O casamento, entendido menos como assunto dos indivíduos diretamente envolvidos do que de suas respectivas famílias, é abordagem recorrente nos estudos sobre campesinato.

É dessa perspectiva, por exemplo, que Bourdieu (1962) analisa o celibato na região francesa do Béarn e que Vernier (1991) estuda as alterações provocadas no mercado matrimonial pelas emigrações na ilha grega de Karpathos. Em um estudo sobre os colonos teuto-brasileiros da colônia velha de Dois Irmãos, região do Vale dos Sinos, Rio Grande do Sul, Woortmann (1994), enfatizando a família camponesa como instituição importante para a regulamentação do comportamento e da preservação de valores culturais, mostra também como as práticas de sociabilidade, mais especificamente o parentesco – seja como casamento, seja como descendência –, se relacionam ao patrimônio territorial camponês.

Para a autora, “a noção de patrimônio se distingue daquela de propriedade individual mercantil, pois a terra... não é simplesmente um bem imóvel, e o casamento, se tem uma razão prática, e se é uma estratégia de reprodução material, tem igualmente uma ‘razão cultural’, pois busca reproduzir uma descendência. A terra é parte de uma ordem moral; mais que objeto de trabalho... ela é o patrimônio de uma ‘linhagem’. Sob ambos os pontos de vista, ela expressa o valor: família e hierarquia” (Woortmann, 1994: 311).

É desse modo que a autora analisa os padrões de sucessão, herança, casamento, sociabilidade, assim como as migrações camponesas. “A migração interna dos colonos...”, explica, “... assim como a emigração de seus antepassados alemães, obedece a uma mesma lógica, decorrente da mesma condição camponesa e de uma ideologia que privilegia a terra como requisito de reprodução social, isto é, uma reprodução ‘camponesa’... não se explica apenas por fatores que são externos ao campesinato... mas também a partir do próprio sistema camponês. Ela é, ao mesmo tempo, desencadeada e organizada pelo sistema de parentesco: uma dimensão desse sistema, como o padrão de herança, expulsa pessoas; outra dimensão, o ‘espírito de parentesco’, faz com que a migração se faça através de grupos de parentes [não apenas famílias, mas conjuntos de famílias aparentadas entre si nas localidades de origem]... que irão replicar o modelo em outro lugar – para, em seguida, recomeçar tudo de novo” (idem: 115-16).

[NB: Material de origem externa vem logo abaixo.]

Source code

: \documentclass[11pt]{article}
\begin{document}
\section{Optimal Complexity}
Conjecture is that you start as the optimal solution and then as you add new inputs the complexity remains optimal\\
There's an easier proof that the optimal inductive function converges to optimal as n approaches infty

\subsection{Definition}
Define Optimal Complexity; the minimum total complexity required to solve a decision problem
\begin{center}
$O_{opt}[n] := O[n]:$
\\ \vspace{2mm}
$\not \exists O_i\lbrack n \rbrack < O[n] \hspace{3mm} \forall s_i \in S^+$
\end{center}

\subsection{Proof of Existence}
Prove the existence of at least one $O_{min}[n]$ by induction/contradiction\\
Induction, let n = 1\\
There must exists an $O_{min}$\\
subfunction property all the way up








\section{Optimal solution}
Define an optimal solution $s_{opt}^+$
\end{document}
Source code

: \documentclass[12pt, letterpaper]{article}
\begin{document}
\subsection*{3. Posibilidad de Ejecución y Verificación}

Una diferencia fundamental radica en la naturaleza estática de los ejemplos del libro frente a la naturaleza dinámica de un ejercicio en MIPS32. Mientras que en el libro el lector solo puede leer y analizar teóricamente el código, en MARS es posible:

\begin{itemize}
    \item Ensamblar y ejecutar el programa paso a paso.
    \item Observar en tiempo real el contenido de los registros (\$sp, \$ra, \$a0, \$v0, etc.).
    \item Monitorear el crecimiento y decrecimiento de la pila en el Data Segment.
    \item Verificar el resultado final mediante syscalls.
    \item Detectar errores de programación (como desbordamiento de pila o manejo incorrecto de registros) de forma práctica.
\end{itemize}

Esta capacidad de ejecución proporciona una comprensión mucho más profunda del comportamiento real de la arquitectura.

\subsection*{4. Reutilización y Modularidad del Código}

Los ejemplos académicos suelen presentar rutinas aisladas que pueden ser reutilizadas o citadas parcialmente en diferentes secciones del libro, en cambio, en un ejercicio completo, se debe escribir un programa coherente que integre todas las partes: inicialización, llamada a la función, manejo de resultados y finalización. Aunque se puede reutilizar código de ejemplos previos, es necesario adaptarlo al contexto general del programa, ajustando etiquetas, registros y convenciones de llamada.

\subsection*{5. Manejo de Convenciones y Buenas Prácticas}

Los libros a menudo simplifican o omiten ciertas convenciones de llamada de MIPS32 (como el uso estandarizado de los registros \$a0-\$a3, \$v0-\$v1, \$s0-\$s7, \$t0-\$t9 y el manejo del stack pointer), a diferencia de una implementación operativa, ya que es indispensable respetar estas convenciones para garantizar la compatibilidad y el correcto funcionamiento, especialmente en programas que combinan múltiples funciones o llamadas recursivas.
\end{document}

A migração é, então, percebida como mecanismo de reprodução social desse campesinato. E é também por meio dessa abordagem que Woortmann interpreta o expressivo número de rapazes e moças destinados, entre esses colonos, à carreira religiosa; bem como o celibato camponês[2], afirmando que “o expulso é necessário para que a totalidade se reproduza, e para que se reproduza o não-indivíduo no interior da ordem hierárquica” (idem:314).

As estratégias de reprodução social camponesa descritas por Woortmann (1994) remetem à história narrada em O Quatrilho.

O compromisso de Ângelo com a criação dos irmãos, assim como sua expulsão da casa da família quando do casamento do irmão mais novo. A passagem de Mássimo pelo seminário e sua posterior migração. A valorização do perfil laborioso de Pierina[3]; ou a possibilidade de ascensão à condição de “mulher” atribuída ao casamento por Teresa[4]. A migração conjunta dos dois casais, parentes, todos não herdeiros. E, ainda, o fato da terra se colocar, para todos, como meta, a ser alcançada a partir do casamento.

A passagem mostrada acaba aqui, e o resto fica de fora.